I walked out of Alan’s apartment into the hot May sunshine in a daze, trying to understand what had just happened. Then I called Anthony, and we went out to dinner at our favorite Thai restaurant in Noe Valley, where the waiters charmed Lexie as she held court over the pad thai. Anthony was relieved—he was in the middle of law school at Berkeley, he was loving it, and he wanted to stay. I was exhausted but reconciled. I went into the office the next day to find a letter from John Sullivan pleading with me to let him stay on—he thought we would make good partners after all, and there was so much work to be done. But the die had been cast, and within a month he was gone. Although I promoted Development Director Tom Flynn to administrative director, I would now enter the next chapter of my life at A.C.T. as sole CEO, a position I have never relished and never sought again. The search for a new managing director began, and I dove into preparations for my second season.

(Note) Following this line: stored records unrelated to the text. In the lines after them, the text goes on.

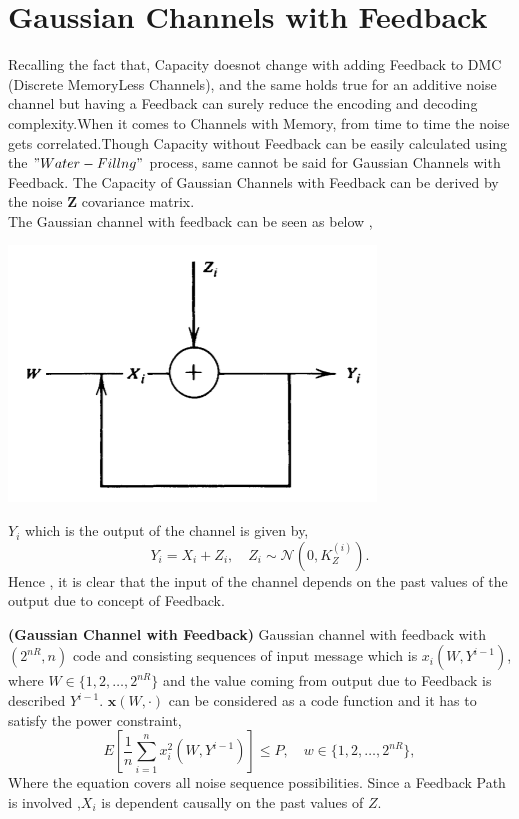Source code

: \section{Gaussian Channels with Feedback}
Recalling the fact that, Capacity doesnot change with adding Feedback to DMC (Discrete MemoryLess Channels), and the same holds true for an additive noise channel but having a Feedback can surely reduce the encoding and decoding complexity.When it comes to Channels with Memory, from time to time the noise gets correlated.Though Capacity without Feedback can be easily calculated using the $"Water - Fillng"$ process, same cannot be said for Gaussian Channels with Feedback.
The Capacity of Gaussian Channels with Feedback can be derived by the noise $\mathbf{Z}$  covariance matrix.
\\
The Gaussian channel with feedback can be seen as below ,
\begin{center}
	\includegraphics[scale=0.5]{Diagrams/Gaussian_Channel_with_FeedBack.png}
\end{center} 
 $Y_i$ which is the output of the channel is given by,
\begin{equation}
Y_i = X_i + Z_i, \quad Z_i \sim \mathcal{N}(0, K_Z^{(i)}). \label{eq:10.96}
\end{equation}
Hence , it is clear that the input of the channel depends on the past values of the output due to concept of Feedback.
%
\begin{tcolorbox}[boxrule=0pt,frame hidden,sharp corners,enhanced, opacityback=0, borderline west={2pt}{0pt}{red}]
\begin{defn} \textbf{(Gaussian Channel with Feedback)}
Gaussian channel with feedback with $(2^{nR}, n)$ code and consisting sequences of input message which is $x_i(W, Y^{i-1})$, where $W \in \{1, 2, \dots, 2^{nR}\}$ and the value coming from output due to Feedback is described $Y^{i-1}$. 
$\mathbf{x}(W, \cdot)$ can be considered as a code function and it has to satisfy the power constraint,
\begin{equation}
E\left[\frac{1}{n} \sum_{i=1}^n x_i^2(W, Y^{i-1})\right] \leq P, \quad w \in \{1, 2, \dots, 2^{nR}\}, \label{eq:10.97}
\end{equation}
Where the equation covers all noise sequence possibilities.
Since a Feedback Path is involved ,$X_i$ is dependent causally on the past values of ${Z}$.
\end{defn}
\end{tcolorbox}
%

As a fitting conclusion to that annus terribilis, we printed a subscription renewal brochure that was covered in quotes from the letters we had received over the course of the year. I leavened the most hostile ones with the occasional positive remark, but I let the criticism stand. The audience must have felt heard and therefore somewhat vindicated, because ironically a surprisingly large percentage resubscribed. Yale Repertory Theatre founder Robert Brustein, whom I had called in desperation during my darkest days, had wisely advised me to let the disgruntled audience go entirely and hope for a new audience to emerge (which he had done brilliantly in his early days both at Yale Rep and at the American Repertory Theater), and to some extent that happened. But at the end of that renewal campaign I learned a critical thing about the Bay Area: it is a community filled with opinions, ready to take umbrage at almost anything, but equally ready to go the distance when engaged. Those subscribers cared about A.C.T. Their outrage was a sign of their affection. They didn’t want to see the theater go under, nor did they want to drive me out of town. They wanted to know that I was listening, that I heard their frustrations, that I would learn from my mistakes and do better. Certainly no one could say it had been a boring season, quipped the brilliant philanthropist Barbro Osher, who had supported the organization for many years. It was clear that this was no longer “your father’s A.C.T.” My first season had served, if nothing else, to expose the cracks in the infrastructure of the organization. I hadn’t yet begun to take on the school, and the staff was only beginning to cohere into a reasonable force. But we had survived, and now, apparently, I had to stay and see it through.
Chapter 7
The Geary Campaign
If the struggle to rebuild the damaged Geary Theater were a play, its lead characters would be FEMA (Federal Emergency Management Authority) and SHPO (State Historic Preservation Authority), and the title would be Waiting for Compromise. When it is your fate to own a landmark building in the state of California, nothing is simple. Everything the federal government tells you to do to prepare for another earthquake is contradicted by the historic preservationists, who don’t want a brick of the nondescript side wall of the theater to be touched, even in the name of seismic stability. Add to this the prerogatives of the donors, who rightly long to inject some new ideas and contemporary panache into the building, and you risk a constant state of stalemate.